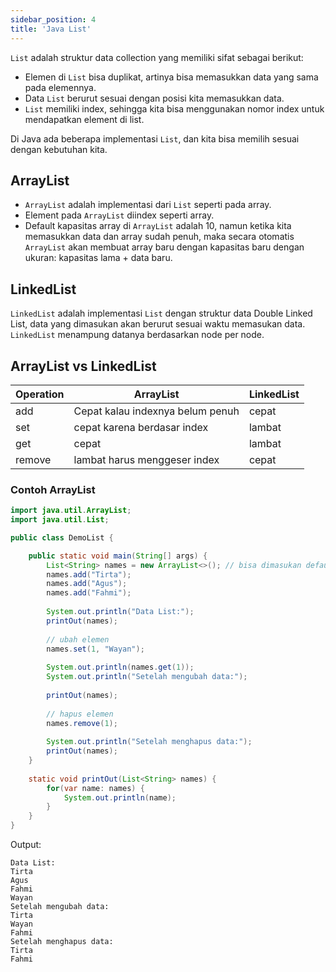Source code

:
 ```yaml
---
sidebar_position: 4
title: 'Java List'
---
```


`List` adalah struktur data collection yang memiliki sifat sebagai berikut: 
 
 * Elemen  di `List` bisa duplikat, artinya bisa memasukkan data yang sama pada elemennya.
 * Data `List` berurut sesuai dengan posisi kita memasukkan data.
 * `List` memiliki index, sehingga kita bisa menggunakan nomor index untuk mendapatkan element di list.
 
 Di Java ada beberapa implementasi `List`, dan kita bisa memilih sesuai dengan kebutuhan kita.
 
 ## ArrayList

 * `ArrayList` adalah implementasi dari `List` seperti pada array.
 * Element pada `ArrayList` diindex seperti array. 
 * Default kapasitas array di `ArrayList` adalah 10, namun ketika kita memasukkan data dan array sudah penuh, maka secara otomatis `ArrayList` akan membuat array baru dengan kapasitas baru dengan ukuran: kapasitas lama + data baru.

## LinkedList

`LinkedList` adalah implementasi `List` dengan struktur data Double Linked List, data yang dimasukan akan berurut sesuai waktu memasukan data. `LinkedList` menampung datanya berdasarkan node per node. 

## ArrayList vs LinkedList

| Operation | ArrayList | LinkedList |
| --- |---|---|
| add | Cepat kalau indexnya belum penuh | cepat |
| set | cepat karena berdasar index | lambat |
| get | cepat | lambat |
| remove | lambat harus menggeser index | cepat |


### Contoh ArrayList

```java
import java.util.ArrayList;
import java.util.List;

public class DemoList {

	public static void main(String[] args) {
		List<String> names = new ArrayList<>(); // bisa dimasukan default kapasitas contoh ArrayList<>(100)
		names.add("Tirta");
		names.add("Agus");
		names.add("Fahmi");
		
		System.out.println("Data List:");
		printOut(names);
		
		// ubah elemen
		names.set(1, "Wayan");
		
		System.out.println(names.get(1));
		System.out.println("Setelah mengubah data:");
		
		printOut(names);
		
		// hapus elemen
		names.remove(1);
		
		System.out.println("Setelah menghapus data:");
		printOut(names);		
	}
	
	static void printOut(List<String> names) {
		for(var name: names) {
			System.out.println(name);			
		}
	}
}
```

Output:

```
Data List:
Tirta
Agus
Fahmi
Wayan
Setelah mengubah data:
Tirta
Wayan
Fahmi
Setelah menghapus data:
Tirta
Fahmi
```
━━━━
# What you have to do
When a line among the entries above contains "mengubah", copy it.

# Answer space
		System.out.println("Setelah mengubah data:");
Setelah mengubah data:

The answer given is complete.